Ville morte à Kinshasa : démonstration de force ou mobilisation en demi-teinte ?

La capitale congolaise a vécu, ce mercredi, une journée peu ordinaire. Répondant à l’appel de l’opposition opposée au projet de changement constitutionnel, de nombreux Kinois ont choisi de rester chez eux, entraînant un ralentissement visible des activités dans plusieurs communes de la ville.

Dès les premières heures de la matinée, la circulation est apparue moins dense que d’habitude sur les principaux axes routiers de Kinshasa. Dans plusieurs quartiers, des commerces sont restés fermés, tandis que certaines écoles n’ont pas ouvert leurs portes. Les marchés, administrations et autres activités économiques ont également fonctionné à un rythme réduit.

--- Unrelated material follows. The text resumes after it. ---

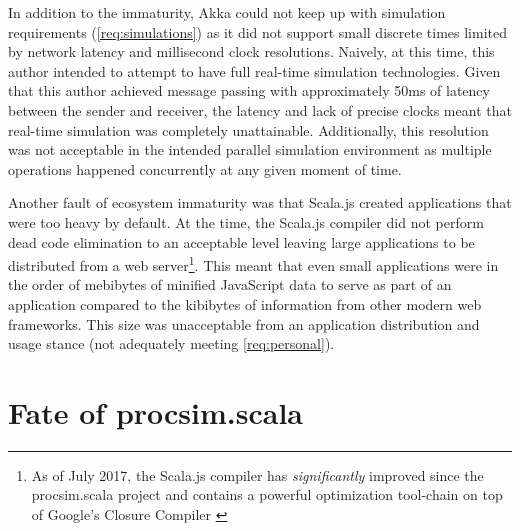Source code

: In addition to the immaturity, Akka could not keep up with simulation requirements (\cref{req:simulations}) as it did not support small discrete times limited by network latency and millisecond clock resolutions. Naively, at this time, this author intended to attempt to have full real-time simulation technologies. Given that this author achieved message passing with approximately 50ms of latency between the sender and receiver, the latency and lack of precise clocks meant that real-time simulation was completely unattainable. Additionally, this resolution was not acceptable in the intended parallel simulation environment as multiple operations happened concurrently at any given moment of time. 

Another fault of ecosystem immaturity was that Scala.js created applications that were too heavy by default. At the time, the Scala.js compiler did not perform dead code elimination to an acceptable level leaving large applications to be distributed from a web server\footnote{As of July 2017, the Scala.js compiler has \textit{significantly} improved since the procsim.scala project and contains a powerful optimization tool-chain on top of Google's Closure Compiler \cite{Scala-js:CompOptPipeline}}. This meant that even small applications were in the order of mebibytes of minified JavaScript data to serve as part of an application compared to the kibibytes of information from other modern web frameworks. This size was unacceptable from an application distribution and usage stance (not adequately meeting \cref{req:personal}). 

\section{Fate of procsim.scala}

Toutefois, la situation n’a pas été uniforme à travers la capitale. Dans certaines communes, les activités se sont poursuivies presque normalement, alors que dans d’autres, l’impact de l’appel à la ville morte était plus perceptible. Cette disparité a empêché une paralysie totale de la ville.

Face à ce constat, la société civile évoque davantage un « dysfonctionnement généralisé » qu’un arrêt complet des activités. Une formule qui résume le caractère contrasté de cette journée marquée par une baisse sensible de l’activité urbaine sans pour autant conduire à un blocage total de la capitale.

Sur le plan politique, les interprétations divergent. L’opposition voit dans cette journée la preuve d’un rejet populaire du projet de révision constitutionnelle et revendique une mobilisation réussie. De son côté, la majorité présidentielle estime que l’absence de paralysie totale démontre l’échec du mot d’ordre lancé par ses adversaires.

Au-delà de la bataille des chiffres et des perceptions, cette journée de ville morte met en lumière les tensions persistantes autour du débat constitutionnel, devenu l’un des principaux sujets de confrontation politique en République démocratique du Congo.

Reste à savoir si cette mobilisation influencera les prochaines étapes du processus politique ou si elle ne constituera qu’un épisode supplémentaire dans le bras de fer qui oppose majorité et opposition autour de l’avenir institutionnel du pays.